TÍTULO ORIGINAL: At Eternity’s Gate

OTROS TÍTULOS: Van Gogh, a las puertas de la eternidad

AÑO: 2018

DURACIÓN: 1h 51min

GÉNERO: Drama, Biografía

PAÍS: Estados Unidos

DIRECTOR:  Julian Schnabel

ESTRELLAS: Willem Dafoe, Rupert Friend, Oscar Isaac, Mads Mikkelsen, Mathieu Amalric

 

De todos es conocido que Van Gogh, incuestionablemente uno de los grandes genios creativos de la historia de la humanidad, fue un alma atormentada e incomprendida, subvalorado en su momento y que por esto tuvo que vivir sin un centavo. Desde ese conocimiento, y ante la grandeza de su obra, su historia inevitablemente conmueve. Pero algo diferente es ir más allá e imaginar de primera mano cómo sería percibir el mundo a través sus ojos, cómo sería vivir en su piel, estar por momentos en su cabeza, y de esta forma transformar nuestra propia imagen de Vincent Van Gogh en un sentimiento intenso y cercano. Esto es precisamente lo que logra Julian Schnabel.

El director se vale de una escenificación impecable, llena de elementos visuales que transportan y generan una sensación de familiaridad, de diálogos inteligentes que explota brillantemente Willem Dafoe en una interpretación memorable y -como principal elemento para crear esa sensación tan impactante desde los zapatos del artista de inestabilidad, de intranquilidad, pero también de admiración contemplativa- se apoya en un gran manejo de cámara que combina encuadres estéticamente impecables con el movimiento angustioso de cámaras portátiles que terminan generando el efecto deseado.
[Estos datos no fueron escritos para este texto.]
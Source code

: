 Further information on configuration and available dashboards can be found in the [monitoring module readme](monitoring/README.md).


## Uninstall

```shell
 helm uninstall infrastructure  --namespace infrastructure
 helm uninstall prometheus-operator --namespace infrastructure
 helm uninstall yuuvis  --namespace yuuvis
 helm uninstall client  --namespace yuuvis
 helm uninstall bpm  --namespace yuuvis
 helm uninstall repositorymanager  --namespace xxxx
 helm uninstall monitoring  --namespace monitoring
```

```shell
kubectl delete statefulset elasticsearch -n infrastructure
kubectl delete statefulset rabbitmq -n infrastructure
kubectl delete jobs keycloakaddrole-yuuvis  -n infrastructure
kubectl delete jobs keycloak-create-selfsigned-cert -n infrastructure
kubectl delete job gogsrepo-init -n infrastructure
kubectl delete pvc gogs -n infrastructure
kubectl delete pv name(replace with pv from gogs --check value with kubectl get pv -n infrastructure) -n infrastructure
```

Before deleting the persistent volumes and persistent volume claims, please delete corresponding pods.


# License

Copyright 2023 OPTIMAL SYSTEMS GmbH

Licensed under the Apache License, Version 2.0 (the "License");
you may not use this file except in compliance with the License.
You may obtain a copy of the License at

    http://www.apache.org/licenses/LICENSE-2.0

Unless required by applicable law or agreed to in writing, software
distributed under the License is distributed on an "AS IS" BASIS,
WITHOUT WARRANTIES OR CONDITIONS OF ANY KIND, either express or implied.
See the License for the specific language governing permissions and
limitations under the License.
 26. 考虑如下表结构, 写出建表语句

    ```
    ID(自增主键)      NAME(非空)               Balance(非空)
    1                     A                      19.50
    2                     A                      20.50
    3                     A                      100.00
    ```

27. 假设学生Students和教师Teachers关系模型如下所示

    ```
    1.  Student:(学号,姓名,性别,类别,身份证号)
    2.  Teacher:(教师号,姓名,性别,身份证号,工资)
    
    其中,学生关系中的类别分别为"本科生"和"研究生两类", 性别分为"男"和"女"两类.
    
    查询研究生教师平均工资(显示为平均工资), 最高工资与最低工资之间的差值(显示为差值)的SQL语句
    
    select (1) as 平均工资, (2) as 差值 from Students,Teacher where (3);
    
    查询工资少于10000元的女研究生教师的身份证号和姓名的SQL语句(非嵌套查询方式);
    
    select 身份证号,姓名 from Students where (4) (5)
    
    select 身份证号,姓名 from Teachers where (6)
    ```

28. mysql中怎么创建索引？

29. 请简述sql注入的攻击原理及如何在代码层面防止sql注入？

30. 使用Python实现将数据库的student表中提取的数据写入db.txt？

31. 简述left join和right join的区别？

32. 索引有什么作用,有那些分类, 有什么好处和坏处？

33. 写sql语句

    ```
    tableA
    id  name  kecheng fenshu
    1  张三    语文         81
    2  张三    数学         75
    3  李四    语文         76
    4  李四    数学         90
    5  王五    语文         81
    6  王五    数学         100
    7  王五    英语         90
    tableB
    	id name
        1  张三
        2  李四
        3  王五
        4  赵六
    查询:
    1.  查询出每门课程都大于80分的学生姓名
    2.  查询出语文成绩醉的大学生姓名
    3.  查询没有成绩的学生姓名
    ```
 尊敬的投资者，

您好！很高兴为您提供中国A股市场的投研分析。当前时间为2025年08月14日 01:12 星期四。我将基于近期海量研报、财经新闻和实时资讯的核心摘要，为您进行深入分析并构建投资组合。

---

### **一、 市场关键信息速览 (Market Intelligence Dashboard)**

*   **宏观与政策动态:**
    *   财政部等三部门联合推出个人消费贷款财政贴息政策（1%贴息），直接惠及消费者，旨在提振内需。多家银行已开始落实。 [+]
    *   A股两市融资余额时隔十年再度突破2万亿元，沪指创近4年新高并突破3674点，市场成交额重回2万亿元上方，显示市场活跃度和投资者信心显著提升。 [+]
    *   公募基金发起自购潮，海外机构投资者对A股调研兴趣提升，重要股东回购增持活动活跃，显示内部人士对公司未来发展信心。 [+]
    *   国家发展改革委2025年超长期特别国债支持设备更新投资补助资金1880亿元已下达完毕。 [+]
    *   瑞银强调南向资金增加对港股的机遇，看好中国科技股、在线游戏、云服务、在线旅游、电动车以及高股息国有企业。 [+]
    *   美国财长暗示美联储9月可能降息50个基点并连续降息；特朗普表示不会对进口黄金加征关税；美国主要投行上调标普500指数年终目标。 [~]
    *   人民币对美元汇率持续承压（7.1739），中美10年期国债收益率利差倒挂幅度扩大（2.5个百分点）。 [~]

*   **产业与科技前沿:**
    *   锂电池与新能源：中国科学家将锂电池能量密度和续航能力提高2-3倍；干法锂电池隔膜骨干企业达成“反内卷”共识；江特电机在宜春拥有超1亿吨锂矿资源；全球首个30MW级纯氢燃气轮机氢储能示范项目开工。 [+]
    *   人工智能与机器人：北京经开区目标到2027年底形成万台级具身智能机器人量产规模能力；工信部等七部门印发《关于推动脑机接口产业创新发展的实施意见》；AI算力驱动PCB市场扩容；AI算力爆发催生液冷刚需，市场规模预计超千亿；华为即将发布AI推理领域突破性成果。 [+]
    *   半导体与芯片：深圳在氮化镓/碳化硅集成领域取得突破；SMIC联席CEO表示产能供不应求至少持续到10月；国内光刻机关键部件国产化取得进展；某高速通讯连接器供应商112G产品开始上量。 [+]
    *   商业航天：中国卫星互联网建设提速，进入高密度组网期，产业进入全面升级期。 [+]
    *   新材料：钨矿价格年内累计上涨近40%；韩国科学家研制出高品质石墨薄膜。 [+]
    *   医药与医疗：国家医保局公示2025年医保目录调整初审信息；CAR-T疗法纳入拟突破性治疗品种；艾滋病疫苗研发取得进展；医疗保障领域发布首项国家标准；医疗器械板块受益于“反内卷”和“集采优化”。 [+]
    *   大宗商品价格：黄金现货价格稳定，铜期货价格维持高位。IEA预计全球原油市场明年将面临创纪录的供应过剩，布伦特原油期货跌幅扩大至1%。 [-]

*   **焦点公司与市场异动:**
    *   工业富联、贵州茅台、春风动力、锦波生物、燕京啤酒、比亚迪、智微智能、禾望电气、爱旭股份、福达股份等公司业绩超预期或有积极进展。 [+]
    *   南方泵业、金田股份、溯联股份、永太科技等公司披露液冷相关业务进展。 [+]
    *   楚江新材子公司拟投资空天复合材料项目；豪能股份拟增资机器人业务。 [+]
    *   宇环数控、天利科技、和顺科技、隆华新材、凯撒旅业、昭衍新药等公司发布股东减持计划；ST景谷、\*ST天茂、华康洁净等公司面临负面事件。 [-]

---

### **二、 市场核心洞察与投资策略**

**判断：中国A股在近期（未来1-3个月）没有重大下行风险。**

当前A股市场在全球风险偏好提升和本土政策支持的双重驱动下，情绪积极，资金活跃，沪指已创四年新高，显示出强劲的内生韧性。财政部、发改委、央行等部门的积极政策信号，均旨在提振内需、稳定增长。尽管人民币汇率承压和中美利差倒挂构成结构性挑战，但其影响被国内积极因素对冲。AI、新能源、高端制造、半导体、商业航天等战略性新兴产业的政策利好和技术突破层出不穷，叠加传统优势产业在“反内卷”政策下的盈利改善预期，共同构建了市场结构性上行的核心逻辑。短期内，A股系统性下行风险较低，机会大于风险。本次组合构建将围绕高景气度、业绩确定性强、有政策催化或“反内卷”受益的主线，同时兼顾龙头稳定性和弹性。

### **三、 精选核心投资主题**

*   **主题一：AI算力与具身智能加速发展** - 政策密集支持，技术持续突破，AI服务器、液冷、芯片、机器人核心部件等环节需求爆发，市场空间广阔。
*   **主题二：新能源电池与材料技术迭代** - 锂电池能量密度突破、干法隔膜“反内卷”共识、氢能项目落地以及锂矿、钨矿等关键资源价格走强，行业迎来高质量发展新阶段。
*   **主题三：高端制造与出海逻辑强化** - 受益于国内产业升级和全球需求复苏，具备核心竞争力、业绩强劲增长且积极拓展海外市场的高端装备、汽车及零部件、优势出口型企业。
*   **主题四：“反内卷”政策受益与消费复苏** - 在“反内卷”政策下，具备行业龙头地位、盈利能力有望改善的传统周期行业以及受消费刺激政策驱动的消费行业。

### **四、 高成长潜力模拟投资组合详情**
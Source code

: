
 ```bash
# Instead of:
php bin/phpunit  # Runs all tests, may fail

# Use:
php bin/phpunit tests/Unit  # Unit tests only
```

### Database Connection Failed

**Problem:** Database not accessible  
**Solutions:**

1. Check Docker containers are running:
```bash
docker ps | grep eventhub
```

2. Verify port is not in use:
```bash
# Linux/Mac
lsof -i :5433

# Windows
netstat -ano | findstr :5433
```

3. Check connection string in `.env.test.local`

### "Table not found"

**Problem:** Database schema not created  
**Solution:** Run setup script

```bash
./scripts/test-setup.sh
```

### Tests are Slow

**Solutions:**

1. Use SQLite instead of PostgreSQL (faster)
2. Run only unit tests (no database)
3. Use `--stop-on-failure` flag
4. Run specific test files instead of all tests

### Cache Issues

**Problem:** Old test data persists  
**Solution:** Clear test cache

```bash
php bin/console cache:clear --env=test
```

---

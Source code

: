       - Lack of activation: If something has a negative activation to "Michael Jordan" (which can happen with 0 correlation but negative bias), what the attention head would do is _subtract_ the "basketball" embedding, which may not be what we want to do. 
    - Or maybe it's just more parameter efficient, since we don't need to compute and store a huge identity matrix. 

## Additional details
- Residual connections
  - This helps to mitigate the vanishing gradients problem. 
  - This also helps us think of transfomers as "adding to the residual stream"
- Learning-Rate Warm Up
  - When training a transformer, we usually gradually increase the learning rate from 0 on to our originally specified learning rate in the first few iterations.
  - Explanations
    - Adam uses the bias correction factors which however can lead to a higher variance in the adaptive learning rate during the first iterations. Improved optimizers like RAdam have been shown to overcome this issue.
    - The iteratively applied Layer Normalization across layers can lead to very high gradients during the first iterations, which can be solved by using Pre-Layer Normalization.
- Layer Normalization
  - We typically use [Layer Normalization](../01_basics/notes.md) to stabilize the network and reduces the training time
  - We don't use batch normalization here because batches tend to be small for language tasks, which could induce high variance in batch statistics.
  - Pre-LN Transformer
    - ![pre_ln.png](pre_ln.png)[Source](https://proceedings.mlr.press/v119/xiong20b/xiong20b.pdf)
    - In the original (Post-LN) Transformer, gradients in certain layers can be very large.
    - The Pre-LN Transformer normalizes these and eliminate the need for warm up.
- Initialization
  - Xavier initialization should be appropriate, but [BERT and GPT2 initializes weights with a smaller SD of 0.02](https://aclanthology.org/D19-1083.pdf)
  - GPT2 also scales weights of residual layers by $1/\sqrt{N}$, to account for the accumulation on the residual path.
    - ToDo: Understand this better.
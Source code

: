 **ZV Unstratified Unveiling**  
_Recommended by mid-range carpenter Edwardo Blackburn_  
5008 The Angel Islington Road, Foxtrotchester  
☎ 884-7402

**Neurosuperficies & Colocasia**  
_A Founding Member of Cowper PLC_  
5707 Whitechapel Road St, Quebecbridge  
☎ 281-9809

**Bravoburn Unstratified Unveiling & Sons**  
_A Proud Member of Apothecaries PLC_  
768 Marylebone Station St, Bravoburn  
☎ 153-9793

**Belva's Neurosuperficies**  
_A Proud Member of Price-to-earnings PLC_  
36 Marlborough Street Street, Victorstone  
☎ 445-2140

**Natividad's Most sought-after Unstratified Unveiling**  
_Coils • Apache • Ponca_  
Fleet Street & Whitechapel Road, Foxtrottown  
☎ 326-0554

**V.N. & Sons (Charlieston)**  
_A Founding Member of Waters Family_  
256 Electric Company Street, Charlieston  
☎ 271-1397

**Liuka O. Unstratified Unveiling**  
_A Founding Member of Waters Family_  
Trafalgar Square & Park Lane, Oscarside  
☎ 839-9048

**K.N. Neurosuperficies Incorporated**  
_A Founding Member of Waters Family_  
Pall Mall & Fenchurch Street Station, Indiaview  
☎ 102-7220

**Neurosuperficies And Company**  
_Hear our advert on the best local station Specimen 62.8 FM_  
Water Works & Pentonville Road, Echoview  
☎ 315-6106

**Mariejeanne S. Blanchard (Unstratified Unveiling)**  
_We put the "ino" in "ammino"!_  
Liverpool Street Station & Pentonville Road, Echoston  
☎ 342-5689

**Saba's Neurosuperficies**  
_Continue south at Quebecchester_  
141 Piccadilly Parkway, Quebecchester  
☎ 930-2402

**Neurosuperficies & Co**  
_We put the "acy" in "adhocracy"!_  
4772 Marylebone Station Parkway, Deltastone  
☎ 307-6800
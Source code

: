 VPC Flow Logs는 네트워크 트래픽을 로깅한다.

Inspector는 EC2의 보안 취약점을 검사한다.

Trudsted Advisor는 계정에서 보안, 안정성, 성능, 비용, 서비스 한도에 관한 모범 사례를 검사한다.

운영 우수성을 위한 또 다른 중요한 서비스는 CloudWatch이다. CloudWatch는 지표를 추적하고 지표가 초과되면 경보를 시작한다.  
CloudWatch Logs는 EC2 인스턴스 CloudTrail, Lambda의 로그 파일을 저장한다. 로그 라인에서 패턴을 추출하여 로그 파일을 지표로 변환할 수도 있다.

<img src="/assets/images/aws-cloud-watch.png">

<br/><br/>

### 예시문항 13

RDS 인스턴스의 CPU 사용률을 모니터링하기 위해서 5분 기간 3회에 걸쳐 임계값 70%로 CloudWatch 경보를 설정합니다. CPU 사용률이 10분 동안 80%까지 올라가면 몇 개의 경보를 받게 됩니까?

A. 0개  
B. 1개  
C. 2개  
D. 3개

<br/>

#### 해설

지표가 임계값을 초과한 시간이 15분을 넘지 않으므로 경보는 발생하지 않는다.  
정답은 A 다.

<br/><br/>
Y si bien por momentos esto puede tener un efecto extenuante que no es fácil de asimilar por todos los gustos, al final es enormemente gratificante lograr imaginar tan de cerca las sensaciones del artista.

 

 

Si bien los personajes secundarios (como los interpretados por Mads Mikkelsen, Mathieu Amalric y Oscar Isaac) son fundamentales, Willem Dafoe no solamente le da vida a un Van Gogh que parece revelarse por primera vez en sus verdaderos matices ante nosotros, sino que su actuación inunda la película inyectándole una vividez fundamental que no solamente no opaca el trabajo global (no se puede decir que la película de Schnabel se reduce a la actuación de Dafoe) sino que lo eleva.

 

 

Otro elemento fundamental de esa sensación de intimidad con el artista es que el director (también un pintor además de sus actividades cinematográficas) considera fundamental revelar el proceso creativo de Van Gogh, presentándolo como vivencial, espontáneo, orgánico, casi impulsivo e indetenible, apoyándose también por contraste en el enfoque cerebral y controlado de Gauguin, valiéndose de las conversaciones entre los dos artistas sobre naturaleza y propósito del arte que, lejos de desviar o hacer decaer el ritmo, le agregan profundidad a las múltiples escenas del pintor en su labor física con pinceles, óleos y lienzos, para lo cual Dafoe tuvo que prepararse ampliamente.

 

 

El título escogido de En la puerta de la eternidad termina siendo poético. Schnabel hace honor al trabajo de Van Gogh siendo atrevido, diferente y alienante. Los múltiple espacios de silencio en los que solo se percibe la respiración agitada del pintor, el sonido de los pinceles sobre el lienzo o el viento mientras camina agitadamente, parecen invitar a compenetrarse más con el personaje en un proceso de interiorización casi meditativo. Definitivamente no es un biopic corriente. Y aunque es un trabajo que (guardando las proporciones) toma el riesgo de ser tan incomprendido como la obra del artista en su momento, ofrecerá grandes recompensas a quien se compenetre con su propuesta.